Il semblerait, d’après les documents de l’époque, que l’on tenait Isaac-Louis de Forant en la plus haute estime. Bien que l’admiration de Maurepas pour son « zèle et talents » puisse paraître purement formelle, François de Beauharnois* qui, en tant qu’intendant de Rochefort de 1710–1711 à 1739 connut bien Forant, évoque en 1739 à propos de celui-ci et de Bigot leur « agrément et leur bon esprit. » Son lieutenant de roi, François Le Coutre* de Bourville, et son ami Bigot firent tous deux son éloge. L’anonyme « habitant de Louisbourg » écrivait aux environs de 1740 : « Il méritoit par son humanité et sa douceur de conduire les hommes. On le craignoit parce qu’on l’aimoit. »

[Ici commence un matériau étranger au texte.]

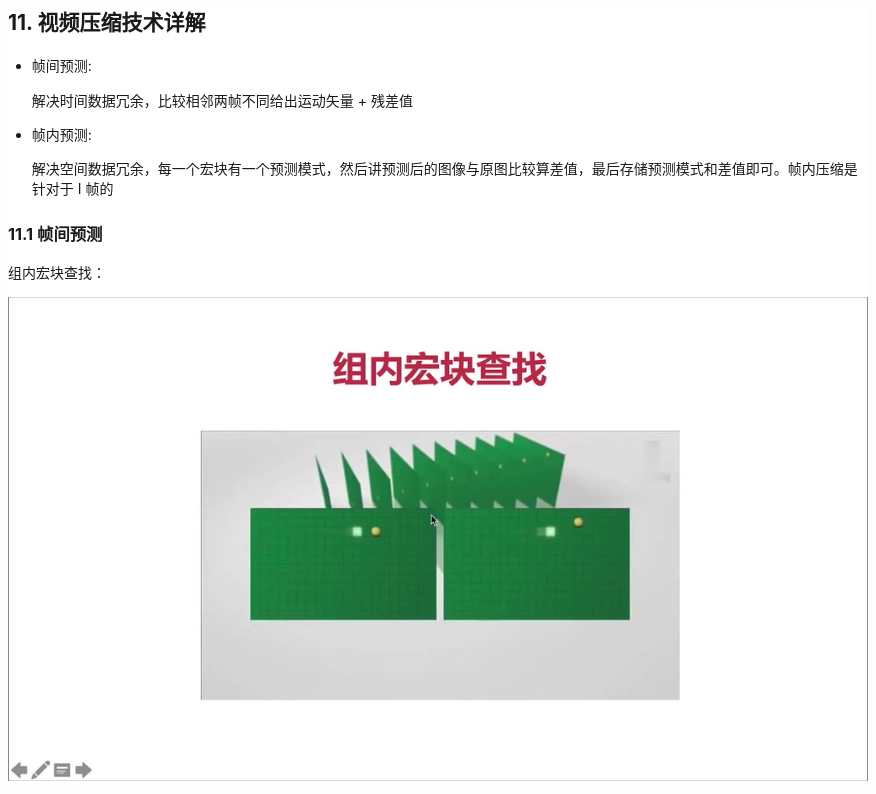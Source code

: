 ## 11. 视频压缩技术详解

- 帧间预测: 

  解决时间数据冗余，比较相邻两帧不同给出运动矢量 + 残差值

- 帧内预测: 

  解决空间数据冗余，每一个宏块有一个预测模式，然后讲预测后的图像与原图比较算差值，最后存储预测模式和差值即可。帧内压缩是针对于 I 帧的

### 11.1 帧间预测

组内宏块查找：

<img src="_asset/组内宏块查找.png">
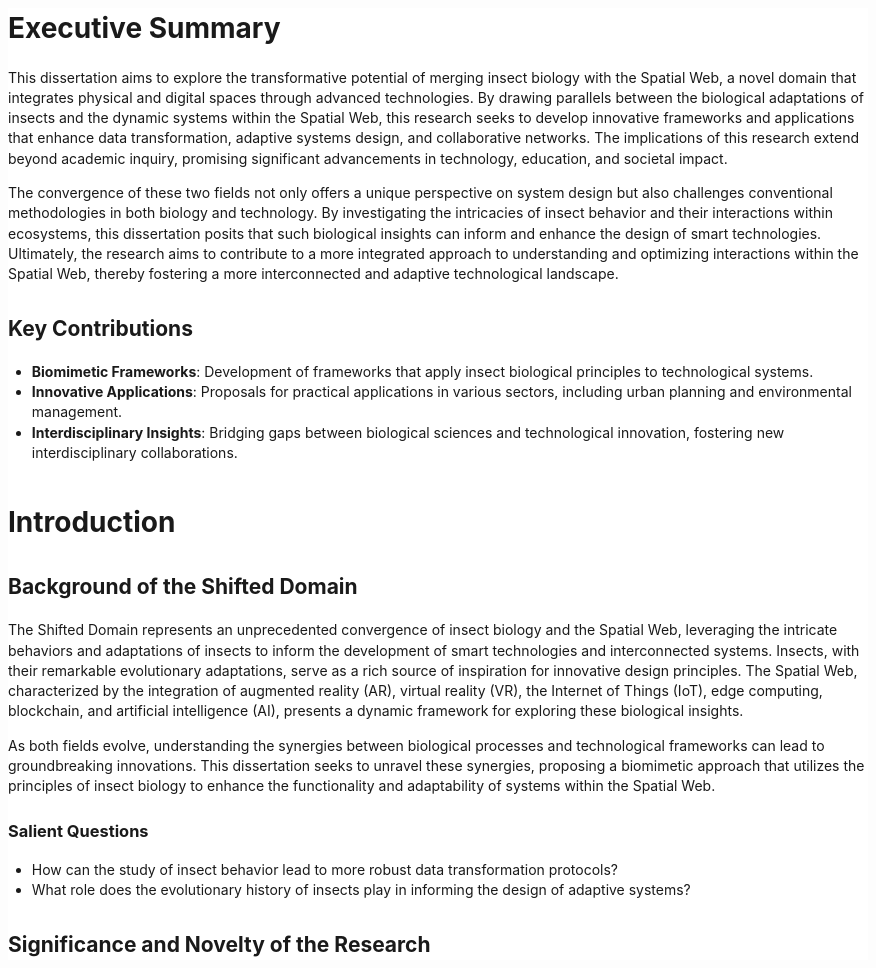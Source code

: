 # Executive Summary

This dissertation aims to explore the transformative potential of merging insect biology with the Spatial Web, a novel domain that integrates physical and digital spaces through advanced technologies. By drawing parallels between the biological adaptations of insects and the dynamic systems within the Spatial Web, this research seeks to develop innovative frameworks and applications that enhance data transformation, adaptive systems design, and collaborative networks. The implications of this research extend beyond academic inquiry, promising significant advancements in technology, education, and societal impact.

The convergence of these two fields not only offers a unique perspective on system design but also challenges conventional methodologies in both biology and technology. By investigating the intricacies of insect behavior and their interactions within ecosystems, this dissertation posits that such biological insights can inform and enhance the design of smart technologies. Ultimately, the research aims to contribute to a more integrated approach to understanding and optimizing interactions within the Spatial Web, thereby fostering a more interconnected and adaptive technological landscape.

## Key Contributions

- **Biomimetic Frameworks**: Development of frameworks that apply insect biological principles to technological systems.
- **Innovative Applications**: Proposals for practical applications in various sectors, including urban planning and environmental management.
- **Interdisciplinary Insights**: Bridging gaps between biological sciences and technological innovation, fostering new interdisciplinary collaborations.

# Introduction

## Background of the Shifted Domain

The Shifted Domain represents an unprecedented convergence of insect biology and the Spatial Web, leveraging the intricate behaviors and adaptations of insects to inform the development of smart technologies and interconnected systems. Insects, with their remarkable evolutionary adaptations, serve as a rich source of inspiration for innovative design principles. The Spatial Web, characterized by the integration of augmented reality (AR), virtual reality (VR), the Internet of Things (IoT), edge computing, blockchain, and artificial intelligence (AI), presents a dynamic framework for exploring these biological insights.

As both fields evolve, understanding the synergies between biological processes and technological frameworks can lead to groundbreaking innovations. This dissertation seeks to unravel these synergies, proposing a biomimetic approach that utilizes the principles of insect biology to enhance the functionality and adaptability of systems within the Spatial Web.

### Salient Questions

- How can the study of insect behavior lead to more robust data transformation protocols?
- What role does the evolutionary history of insects play in informing the design of adaptive systems?

## Significance and Novelty of the Research
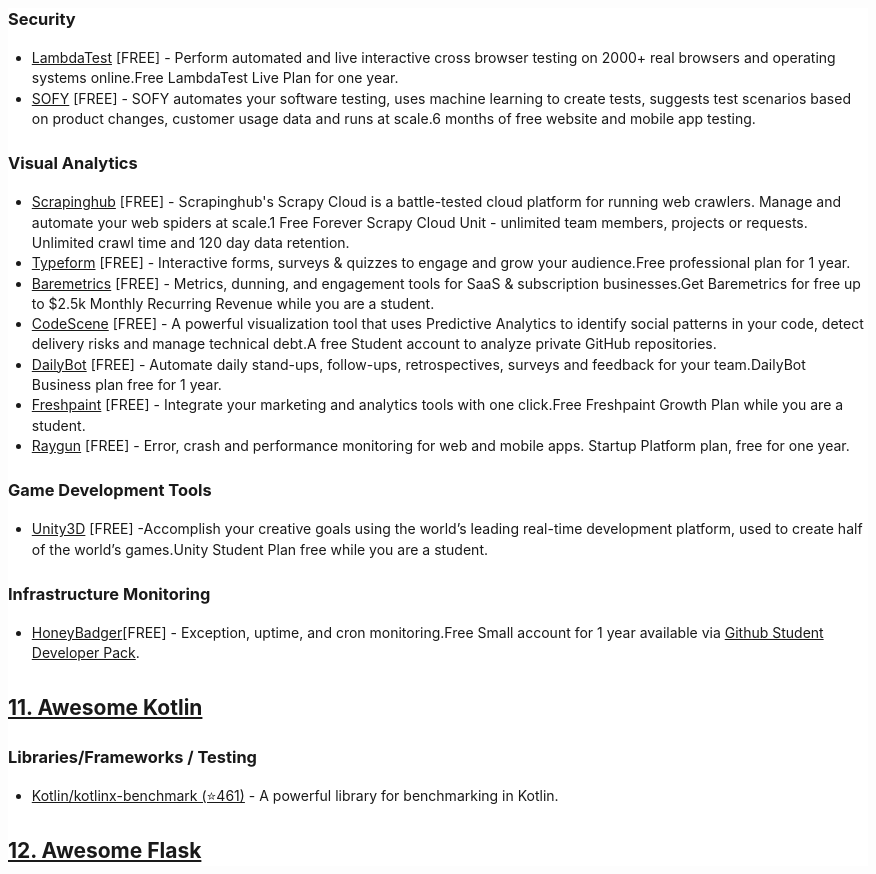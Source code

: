 ### Security

*   [LambdaTest](https://education.github.com/pack) \[FREE] - Perform automated and live interactive cross browser testing on 2000+ real browsers and operating systems online.Free LambdaTest Live Plan for one year.
*   [SOFY](https://education.github.com/pack) \[FREE] - SOFY automates your software testing, uses machine learning to create tests, suggests test scenarios based on product changes, customer usage data and runs at scale.6 months of free website and mobile app testing.

### Visual Analytics

*   [Scrapinghub](https://education.github.com/pack) \[FREE] - Scrapinghub's Scrapy Cloud is a battle-tested cloud platform for running web crawlers. Manage and automate your web spiders at scale.1 Free Forever Scrapy Cloud Unit - unlimited team members, projects or requests. Unlimited crawl time and 120 day data retention.
*   [Typeform](https://education.github.com/pack) \[FREE] - Interactive forms, surveys & quizzes to engage and grow your audience.Free professional plan for 1 year.
*   [Baremetrics](https://education.github.com/pack) \[FREE] - Metrics, dunning, and engagement tools for SaaS & subscription businesses.Get Baremetrics for free up to $2.5k Monthly Recurring Revenue while you are a student.
*   [CodeScene](https://education.github.com/pack) \[FREE] - A powerful visualization tool that uses Predictive Analytics to identify social patterns in your code, detect delivery risks and manage technical debt.A free Student account to analyze private GitHub repositories.
*   [DailyBot](https://education.github.com/pack) \[FREE] - Automate daily stand-ups, follow-ups, retrospectives, surveys and feedback for your team.DailyBot Business plan free for 1 year.
*   [Freshpaint](https://education.github.com/pack) \[FREE] - Integrate your marketing and analytics tools with one click.Free Freshpaint Growth Plan while you are a student.
*   [Raygun](https://education.github.com/pack) \[FREE] - Error, crash and performance monitoring for web and mobile apps. Startup Platform plan, free for one year.

### Game Development Tools

*   [Unity3D](https://education.github.com/pack) \[FREE] -Accomplish your creative goals using the world’s leading real-time development platform, used to create half of the world’s games.Unity Student Plan free while you are a student.

### Infrastructure Monitoring

*   [HoneyBadger](https://education.github.com/pack)\[FREE] - Exception, uptime, and cron monitoring.Free Small account for 1 year available via [Github Student Developer Pack](https://education.github.com/pack).

## [11. Awesome Kotlin](/content/KotlinBy/awesome-kotlin/week/README.md)

### Libraries/Frameworks / Testing

*   [Kotlin/kotlinx-benchmark (⭐461)](https://github.com/Kotlin/kotlinx-benchmark) - A powerful library for benchmarking in Kotlin.

## [12. Awesome Flask](/content/mjhea0/awesome-flask/week/README.md)
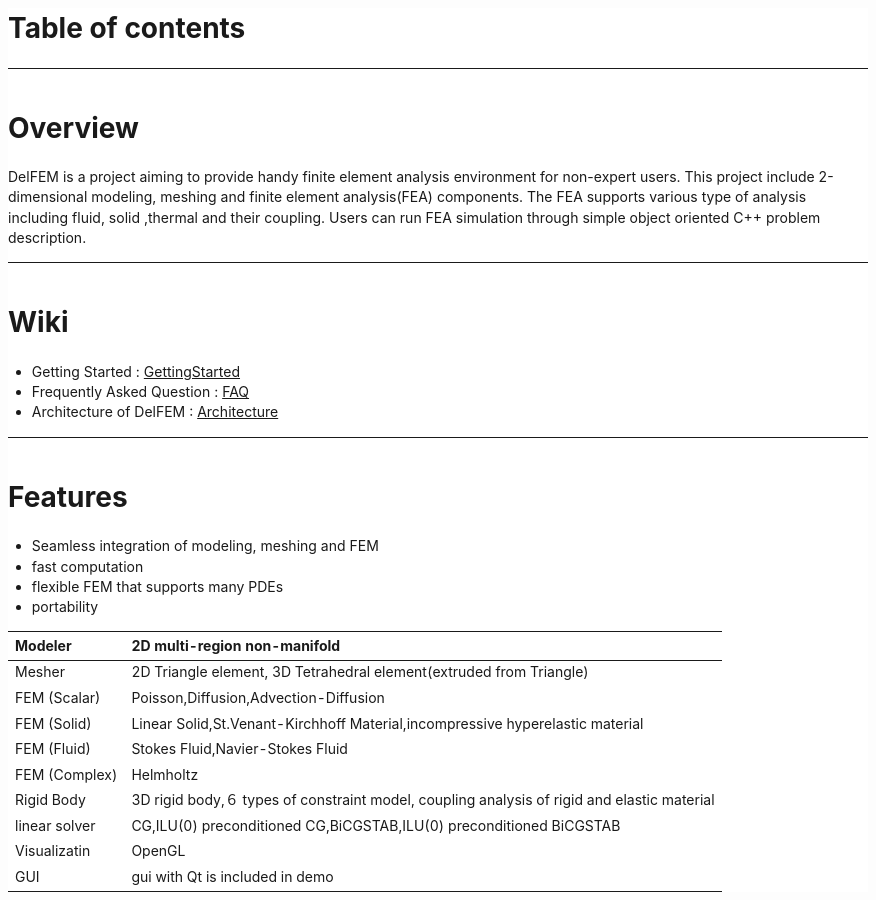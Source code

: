 # Table of contents #



---

# Overview #

DelFEM is a project aiming to provide handy finite element analysis environment for non-expert users. This project include 2-dimensional modeling, meshing and finite element analysis(FEA) components. The FEA supports various type of analysis including fluid, solid ,thermal and their coupling. Users can run FEA simulation through simple object oriented C++ problem description.


---

# Wiki #

  * Getting Started : [GettingStarted](GettingStarted.md)
  * Frequently Asked Question : [FAQ](FAQ.md)
  * Architecture of DelFEM : [Architecture](Architecture.md)


---

# Features #

  * Seamless integration of modeling, meshing and FEM
  * fast computation
  * flexible FEM that supports many PDEs
  * portability

|Modeler| 2D multi-region non-manifold|
|:------|:----------------------------|
|Mesher | 2D Triangle element, 3D Tetrahedral element(extruded from Triangle)|
|FEM (Scalar)|Poisson,Diffusion,Advection-Diffusion|
|FEM (Solid)|Linear Solid,St.Venant-Kirchhoff Material,incompressive hyperelastic material|
|FEM (Fluid)|Stokes Fluid,Navier-Stokes Fluid|
|FEM (Complex)|Helmholtz                    |
|Rigid Body|3D rigid body,６ types of constraint model, coupling analysis of rigid and elastic material|
|linear solver|CG,ILU(0) preconditioned CG,BiCGSTAB,ILU(0) preconditioned BiCGSTAB|
|Visualizatin|OpenGL                       |
|GUI    | gui with Qt is included in demo|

Du fait que Forant n’a exercé ses fonctions de gouverneur de l’île Royale que durant huit mois, il serait illusoire d’essayer d’évaluer quelle aurait été la portée de ses réformes s’il eût vécu. D’un autre côté, bien qu’il n’ait pas su s’attaquer avec vigueur aux problèmes de l’eau-de-vie, de la mutinerie et de l’état de siège à Louisbourg, problèmes dont ses successeurs devront s’occuper, les réalisations de Forant se sont avérées suffisamment importantes pour qu’on leur attribue plus qu’une valeur éphémère.

En collaboration

Archives Maritimes, Port de Rochefort, E, 364, 366, 368.-AN, Col., B, 68, 69, 72 ; Col., C11B, 21, 22 ; Col., D2C, 222, Marine, C1, 161 ; Marine, 4JJ, 7, 8 ; Section Outre-Mer, G2, 185 ; Section Outre-Mer, G3, 2 046.— Louisbourg in 1745 ; the anonymous Lettre d’un habitant de Louisbourg (Cape Breton) containing a narrative by an eye-witness of the siege in 1745, George Wrong, édit. (Toronto, 1897).— Le Jeune, Dictionnaire.— Guy Frégault, Bigot (2 vol., Montréal, 1948), I.— Lauvrière, La tragédie d’un peuple.— McLennan, Louisbourg.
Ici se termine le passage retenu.